Ces mêmes décrets ont trait à l’amélioration du cadre réglementaire régissant les marchés publics notamment en ce qui concerne l’attribution des commandes d’une part, et le renforcement des droits des titulaires de marchés, d’autre part.
Les discussions porteront essentiellement sur les modalités d’établissement des fiches de suivi conçues après l’exécution de chaque marché public ainsi que sur la tenue du registre d’information à propos des titulaires de marchés.

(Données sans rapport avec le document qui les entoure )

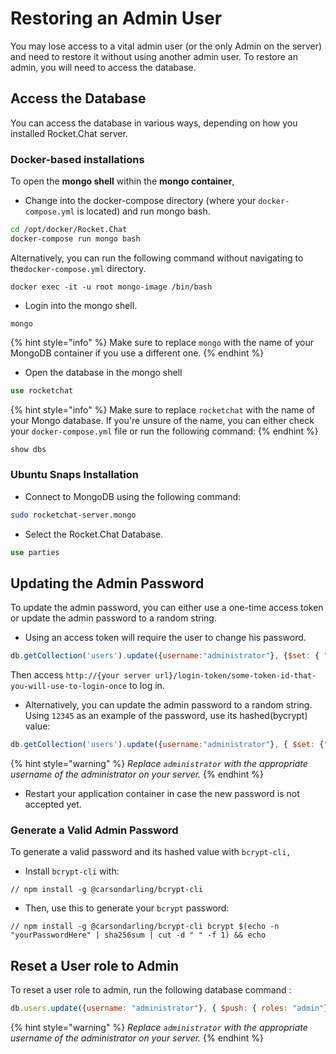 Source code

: # Restoring an Admin User

You may lose access to a vital admin user (or the only Admin on the server) and need to restore it without using another admin user. To restore an admin, you will need to access the database.

## Access the Database

You can access the database in various ways, depending on how you installed Rocket.Chat server.

### Docker-based installations

To open the **mongo shell** within the **mongo container**,

* Change into the docker-compose directory (where your `docker-compose.yml` is located) and run mongo bash.

```bash
cd /opt/docker/Rocket.Chat
docker-compose run mongo bash
```

Alternatively, you can run the following command without navigating to the`docker-compose.yml` directory.

```
docker exec -it -u root mongo-image /bin/bash
```

* Login into the mongo shell.

```
mongo
```

{% hint style="info" %}
Make sure to replace `mongo` with the name of your MongoDB container if you use a different one.
{% endhint %}

* Open the database in the mongo shell

```sql
use rocketchat
```

{% hint style="info" %}
Make sure to replace `rocketchat` with the name of your Mongo database. If you're unsure of the name, you can either check your `docker-compose.yml` file or run the following command:
{% endhint %}

```sql
show dbs
```

### Ubuntu Snaps Installation

* Connect to MongoDB using the following command:

```bash
sudo rocketchat-server.mongo
```

* Select the Rocket.Chat Database.

```sql
use parties
```

## Updating the Admin Password

To update the admin password, you can either use a one-time access token or update the admin password to a random string.&#x20;

* Using an access token will require the user to change his password.

```javascript
db.getCollection('users').update({username:"administrator"}, {$set: { "services":{"loginToken":{"token":"some-token-id-that-you-will-use-to-login-once"}}, "requirePasswordChange":true} })
```

Then access `http://{your server url}/login-token/some-token-id-that-you-will-use-to-login-once` to log in.

* Alternatively, you can update the admin password to a random string. Using `12345` as an example of the password, use its hashed(bycrypt) value:

```javascript
db.getCollection('users').update({username:"administrator"}, { $set: {"services" : { "password" : {"bcrypt" : "$2a$10$n9CM8OgInDlwpvjLKLPML.eizXIzLlRtgCh3GRLafOdR9ldAUh/KG" } } } })
```

{% hint style="warning" %}
_Replace `administrator` with the appropriate username of the administrator on your server._
{% endhint %}

* Restart your application container in case the new password is not accepted yet.

### **Generate a Valid Admin Password**

To generate a valid password and its hashed value with `bcrypt-cli,`

* Install `bcrypt-cli` with:

```
// npm install -g @carsondarling/bcrypt-cli
```

* Then,  use this to generate your `bcrypt` password:

```
// npm install -g @carsondarling/bcrypt-cli bcrypt $(echo -n "yourPasswordHere" | sha256sum | cut -d " " -f 1) && echo
```

## Reset a User role to Admin

To reset a user role to admin, run the following database command :

```javascript
db.users.update({username: "administrator"}, { $push: { roles: "admin"}})
```

{% hint style="warning" %}
_Replace `administrator` with the appropriate username of the administrator on your server._
{% endhint %}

Il sera également question de l’élimination des offres dont les fiches de suivi comportent des données susceptibles de compromettre les garanties professionnelles nécessaires pour la bonne exécution du marché.
Par ailleurs, la possibilité de procéder à l’élimination de certaines offres financières en raison de leurs prix excessivement bas sera traitée, de telles offres sont susceptibles d’entacher une concurrence loyale. Pour ce qui est du renforcement des droits des titulaires de marchés, le débat sera axé sur plusieurs autres aspects d’importance, introduits par cette réforme, tels que la réduction des délais de paiement, les mécanismes de restitution des garanties financières ainsi que les possibilités liées dans certaines conditions, à l’actualisation des offres financières et l’indemnisation du titulaire du marché au titre des dommages et des charges supplémentaires dus au retard imputé à l’acheteur public ou aux modifications importantes apportées au projet en cours d’exécution.